On 2/10/21 5:53 AM, Cornelia Huck wrote:
On Tue, 9 Feb 2021 14:48:30 -0500 Tony Krowiak akrowiak@linux.ibm.com wrote:
This patch fixes a circular locking dependency in the CI introduced by commit f21916ec4826 ("s390/vfio-ap: clean up vfio_ap resources when KVM pointer invalidated"). The lockdep only occurs when starting a Secure Execution guest. Crypto virtualization (vfio_ap) is not yet supported for SE guests; however, in order to avoid CI errors, this fix is being provided.
The circular lockdep was introduced when the masks in the guest's APCB were taken under the matrix_dev->lock. While the lock is definitely needed to protect the setting/unsetting of the KVM pointer, it is not necessarily critical for setting the masks, so this will not be done under protection of the matrix_dev->lock.
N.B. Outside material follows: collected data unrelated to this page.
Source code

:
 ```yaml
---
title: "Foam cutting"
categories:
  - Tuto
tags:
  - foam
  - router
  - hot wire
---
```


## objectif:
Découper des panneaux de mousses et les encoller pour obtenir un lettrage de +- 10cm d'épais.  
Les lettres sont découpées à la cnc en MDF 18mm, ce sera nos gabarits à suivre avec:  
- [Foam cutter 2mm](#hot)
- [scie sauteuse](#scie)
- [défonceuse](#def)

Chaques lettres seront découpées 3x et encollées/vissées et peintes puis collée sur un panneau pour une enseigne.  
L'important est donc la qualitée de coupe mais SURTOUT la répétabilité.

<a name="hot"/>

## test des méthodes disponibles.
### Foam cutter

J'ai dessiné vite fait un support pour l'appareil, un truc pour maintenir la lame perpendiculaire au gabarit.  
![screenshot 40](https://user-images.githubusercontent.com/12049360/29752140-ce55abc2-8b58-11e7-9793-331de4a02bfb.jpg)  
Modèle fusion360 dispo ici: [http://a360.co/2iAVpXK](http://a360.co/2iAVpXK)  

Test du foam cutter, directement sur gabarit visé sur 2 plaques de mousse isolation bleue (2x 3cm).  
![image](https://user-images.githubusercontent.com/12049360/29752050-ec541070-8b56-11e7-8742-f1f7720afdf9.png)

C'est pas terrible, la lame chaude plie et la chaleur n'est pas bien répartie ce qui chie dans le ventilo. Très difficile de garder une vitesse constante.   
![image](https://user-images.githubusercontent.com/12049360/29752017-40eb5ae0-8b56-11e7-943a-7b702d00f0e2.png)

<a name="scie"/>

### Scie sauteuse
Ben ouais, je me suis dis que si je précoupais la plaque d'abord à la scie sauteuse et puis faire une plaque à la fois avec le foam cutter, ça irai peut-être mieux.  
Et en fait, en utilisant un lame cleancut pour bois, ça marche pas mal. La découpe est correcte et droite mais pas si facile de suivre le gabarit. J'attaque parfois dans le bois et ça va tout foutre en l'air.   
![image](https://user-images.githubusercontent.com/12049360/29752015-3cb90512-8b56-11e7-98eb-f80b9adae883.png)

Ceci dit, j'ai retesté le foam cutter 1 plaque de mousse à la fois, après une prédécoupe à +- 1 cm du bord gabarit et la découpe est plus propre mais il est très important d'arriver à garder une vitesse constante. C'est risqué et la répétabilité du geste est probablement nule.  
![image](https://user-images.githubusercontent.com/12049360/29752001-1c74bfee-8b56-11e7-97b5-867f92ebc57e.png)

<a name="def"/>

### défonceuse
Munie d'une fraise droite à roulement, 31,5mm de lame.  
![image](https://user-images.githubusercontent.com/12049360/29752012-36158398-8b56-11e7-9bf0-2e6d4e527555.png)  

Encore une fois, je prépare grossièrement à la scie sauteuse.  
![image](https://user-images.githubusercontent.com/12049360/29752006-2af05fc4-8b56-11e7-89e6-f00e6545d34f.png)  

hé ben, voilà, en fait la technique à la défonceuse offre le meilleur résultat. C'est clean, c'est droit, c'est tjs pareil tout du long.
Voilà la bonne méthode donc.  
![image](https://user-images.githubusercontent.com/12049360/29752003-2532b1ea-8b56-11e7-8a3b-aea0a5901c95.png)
Fixes: f21916ec4826 ("s390/vfio-ap: clean up vfio_ap resources when KVM pointer invalidated") Cc: stable@vger.kernel.org Signed-off-by: Tony Krowiak akrowiak@linux.ibm.com
drivers/s390/crypto/vfio_ap_ops.c | 75 ++++++++++++++++++------------- 1 file changed, 45 insertions(+), 30 deletions(-)
static void vfio_ap_mdev_unset_kvm(struct ap_matrix_mdev *matrix_mdev) {
- kvm_arch_crypto_clear_masks(matrix_mdev->kvm);
- matrix_mdev->kvm->arch.crypto.pqap_hook = NULL;
- vfio_ap_mdev_reset_queues(matrix_mdev->mdev);
- kvm_put_kvm(matrix_mdev->kvm);
- matrix_mdev->kvm = NULL;
- if (matrix_mdev->kvm) {
If you're doing setting/unsetting under matrix_dev->lock, is it possible that matrix_mdev->kvm gets unset between here and the next line, as you don't hold the lock?
That is highly unlikely because the only place the matrix_mdev->kvm pointer is cleared is in this function which is called from only two places: the notifier that handles the VFIO_GROUP_NOTIFY_SET_KVM notification when the KVM pointer is cleared; the vfio_ap_mdev_release() function which is called when the mdev fd is closed (i.e., when the guest is shut down). The fact is, with the only end-to-end implementation currently available, the notifier callback is never invoked to clear the KVM pointer because the vfio_ap_mdev_release callback is invoked first and it unregisters the notifier callback.
Having said that, I suppose there is no guarantee that there will not be different userspace clients in the future that do things in a different order. At the very least, it wouldn't hurt to protect against that as you suggest below.
Maybe you could
- grab a reference to kvm while holding the lock
- call the mask handling functions with that kvm reference
- lock again, drop the reference, and do the rest of the processing?
kvm_arch_crypto_clear_masks(matrix_mdev->kvm);
mutex_lock(&matrix_dev->lock);
matrix_mdev->kvm->arch.crypto.pqap_hook = NULL;
vfio_ap_mdev_reset_queues(matrix_mdev->mdev);
kvm_put_kvm(matrix_mdev->kvm);
matrix_mdev->kvm = NULL;
mutex_unlock(&matrix_dev->lock);
- } }